According to the State of Agile Report, 58% of organizations have adopted agile practices. But adoption does not mean mastery. Many teams set up sprint boards and then run them like regular task lists, missing the planning, measurement, and reflection that make sprints effective.
What we do at Rock: the sprint board lives in a space with built-in messaging. When a developer moves a card from "Doing" to "Done," the team sees it in the same chat where they discussed the task. The retrospective guide card lives right in the backlog as a permanent reminder. And because Rock is not a dev-only tool, your designers, writers, and account managers work in the same sprint without needing a separate tool. The benefits of agile apply to the whole team, not just engineering.
"The most common mistake I see teams make is treating sprints like deadlines instead of learning cycles.

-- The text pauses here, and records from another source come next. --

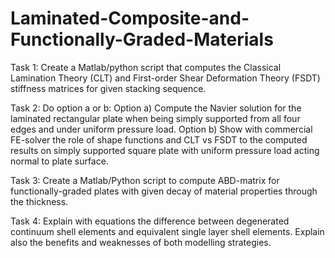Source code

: # Laminated-Composite-and-Functionally-Graded-Materials

Task 1: Create a Matlab/python script that computes the Classical Lamination Theory (CLT) and First-order Shear Deformation Theory (FSDT) stiffness matrices for given stacking sequence.

Task 2: Do option a or b:
Option a) Compute the Navier solution for the laminated rectangular plate when being simply supported from all four edges and under uniform pressure load.
Option b) Show with commercial FE-solver the role of shape functions and CLT vs FSDT to the computed results on simply supported square plate with uniform pressure load acting normal to plate surface.

Task 3: Create a Matlab/Python script to compute ABD-matrix for functionally-graded plates with given decay of material properties through the thickness.

Task 4: Explain with equations the difference between degenerated continuum shell elements and equivalent single layer shell elements. Explain also the benefits and weaknesses of both modelling strategies.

If you skip the retrospective, you are just doing waterfall with a two-week cadence." - Marty Cagan, Author, Inspired
Who this template is for
Best for: Agencies trying agile for the first time. Development teams that find Jira too heavy for their actual workflow. Cross-functional teams where marketing, design, and engineering work in the same sprint. Teams of 5-15 people who want structure without enterprise complexity.
Skip this if: You are already deep in the Jira or Azure DevOps ecosystem and need SAFe-level scaling. Or if your team is 1-2 people and a simple to-do list does the job. This template assumes you have at least a small team running time-boxed work cycles.
Tips for getting started
Start with 2-week sprints. The template supports any duration, but two weeks is the most common starting point. It is long enough to complete meaningful work and short enough to course-correct quickly. Once your team has run 3-4 sprints, you can decide if shorter or longer works better. For more on choosing the right agile approach, compare it with traditional project management.
Keep the guide cards in the Backlog permanently. Do not delete them after the first sprint. They serve as a reference checklist for every sprint planning session. Over time, your team will internalize the process and check the cards less often, but having them there prevents steps from being skipped.
"Plans are useless, but planning is everything." - Dwight D. Eisenhower. The same applies to sprints: the sprint plan will change, but the planning process is what keeps the team aligned.
Run the retrospective every single sprint. According to the Standish Group CHAOS Report, agile projects are 3x more likely to succeed than waterfall projects. But agile without retrospectives is just waterfall with shorter deadlines. The retrospective is where learning happens.
Use labels to separate departments. The template includes Marketing, Engineering, and HR labels. This lets you filter the board by team when planning capacity. If engineering has 8 cards in "Doing" and marketing has 2, you know where the bottleneck is before the standup meeting.